David looked at me with almost pitiful disbelief. ‘Well, I think Adolf Hitler
invading Russia
may have been a technical breach of one of the sub-clauses in the
non-aggression
treaty.'

‘Oh, I see.'

‘Yes, I think sending in hundreds of panzer divisions, occupying thousands of square miles of Soviet territory and killing twenty million Russians was deemed by some eagle-eyed legal pedant in the Kremlin to be in technical breach of
sub-section three, paragraph two of a treaty based around the concept of
non-aggression
…'

‘All right, all right …' David's blitzkrieg sarcasm had all the subtlety of his favourite warlords.

‘I mean, maybe the Russians were being a bit oversensitive; maybe Stalin was a bit prickly that morning and just misread the signals. Maybe when Hitler set out to totally annihilate the Bolshevik
Untermenschen
, he didn't mean it in an
aggressive
way …'

‘You know your trouble,' I said to him. ‘You're too interested in the subject.'

‘What?'

‘You're unhealthily interested in the Nazis.'

‘What are you talking about?'

‘You! You're worse than the History Channel. I think there's something vaguely suspect about being that fascinated by the Third Reich … Next you'll be going to medal fairs and collecting Nazi insignia.'

‘Look, just because there's something I can teach the children that you can't …'

‘Well, that's the trouble, isn't it? You're just doing it all for him, not letting him find out for himself.'

‘I can't believe I'm hearing this! From the woman who's going to disguise herself as an eleven-year-old girl so that she can take her daughter's exam for her!'

‘Yeah, which leaves me stuck in the study trying to do nonverbal bloody reasoning while you have all the time with the kids!

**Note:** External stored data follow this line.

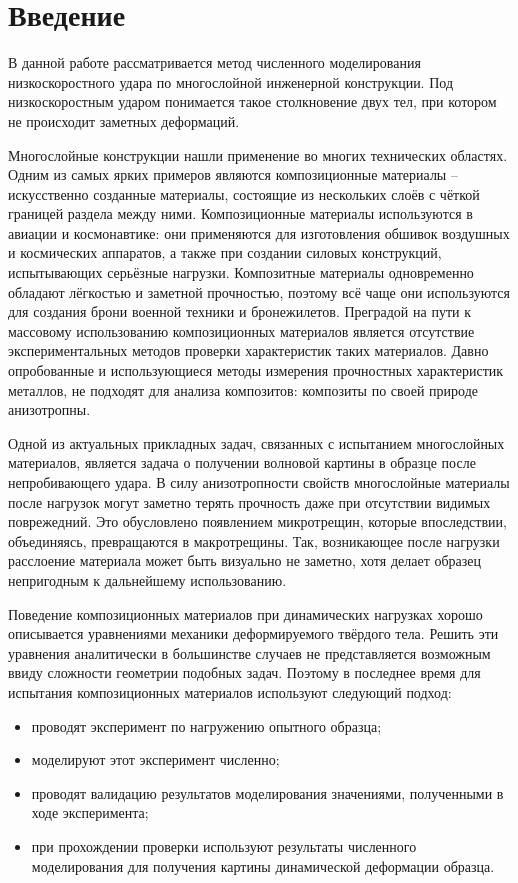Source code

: \section*{Введение}
В данной работе рассматривается метод численного моделирования низкоскоростного
удара по многослойной инженерной конструкции. Под низкоскоростным ударом
понимается такое столкновение двух тел, при котором не происходит заметных
деформаций.

Многослойные конструкции нашли применение во многих технических областях. Одним
из самых ярких примеров являются композиционные материалы -- искусственно
созданные  материалы, состоящие из нескольких слоёв с чёткой границей раздела
между ними. Композиционные материалы используются в авиации и космонавтике: они
применяются для изготовления обшивок воздушных и космических аппаратов, а также
при создании силовых конструкций, испытывающих серьёзные нагрузки. Композитные
материалы одновременно обладают лёгкостью и заметной прочностью, поэтому всё
чаще они используются для создания брони военной техники и бронежилетов.
Преградой на пути к массовому использованию композиционных материалов является
отсутствие экспериментальных методов проверки характеристик таких материалов.
Давно опробованные и использующиеся методы измерения прочностных
характеристик металлов, не подходят для анализа композитов: композиты по своей
природе анизотропны.

Одной из актуальных прикладных задач, связанных с испытанием многослойных
материалов, является задача о получении волновой картины в образце после
непробивающего удара. В силу анизотропности свойств многослойные материалы после
нагрузок могут заметно терять прочность даже при отсутствии видимых поврежедний.
Это обусловлено появлением микротрещин, которые впоследствии, объединяясь,
превращаются в макротрещины. Так, возникающее после нагрузки расслоение
материала может быть визуально не заметно, хотя делает образец непригодным к
дальнейшему использованию.

Поведение композиционных материалов при динамических нагрузках хорошо
описывается уравнениями механики деформируемого твёрдого тела. Решить эти
уравнения аналитически в большинстве случаев не представляется возможным ввиду
сложности геометрии подобных задач. Поэтому в последнее время для испытания
композиционных материалов используют следующий подход:
\begin{itemize}
\item проводят эксперимент по нагружению опытного образца;
\item моделируют этот эксперимент численно;
\item проводят валидацию результатов моделирования значениями, полученными в ходе эксперимента;
\item при прохождении проверки используют результаты численного моделирования
для получения картины динамической деформации образца.
\end{itemize}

I thought men were supposed to balance work and home. But not you, oh no, it's just family, family, family the whole time! You never think once about coming home late because you were out drinking with some important clients, do you? Not one weekend where I'm abandoned with the children
because you've taken off on some vital work crisis that came up at the last minute. I mean, other husbands leave it to their wives to sit down with the children and go through all the homework, but you're so selfish you have to do it all, don't you?'

David never took criticism well. One bit of negative feedback on eBay and he was in a bad mood all weekend. But I did come home a couple of days after our row to notice Jamie sitting at the kitchen table enthusiastically drawing a big exploding battleship rather than taking dictation from his father on geopolitical fall-out from the Japanese invasion of Manchuria, so perhaps the message had got through. Jamie was being allowed to finish his project on his own.

The more I heard about it, the more incredibly complicated World War Two sounded. World War Three, on the other hand, was far more straightforward. World War Three was simply ‘My Family versus Rest of The World'. Whereas the 1940s had been ‘all pull together', ‘everyone in the same boat', now it was me and my children pitted against everyone else: Alice, Molly, Jamie and Alfie versus Britain, France, United States, Germany, Japan, Russia and Ffion. (I hadn't decided which side David was on; he seemed to keep switching sides – he was Italy.) Of course, various superficial alliances were made along the way. If our embassy had to issue a sleepover invitation or present a birthday gift, then diplomatic channels could generally be found. But it was all part of the overriding objective: my children
über alles
, the permanent geopolitical battle for full-spectrum dominance for my precious offspring.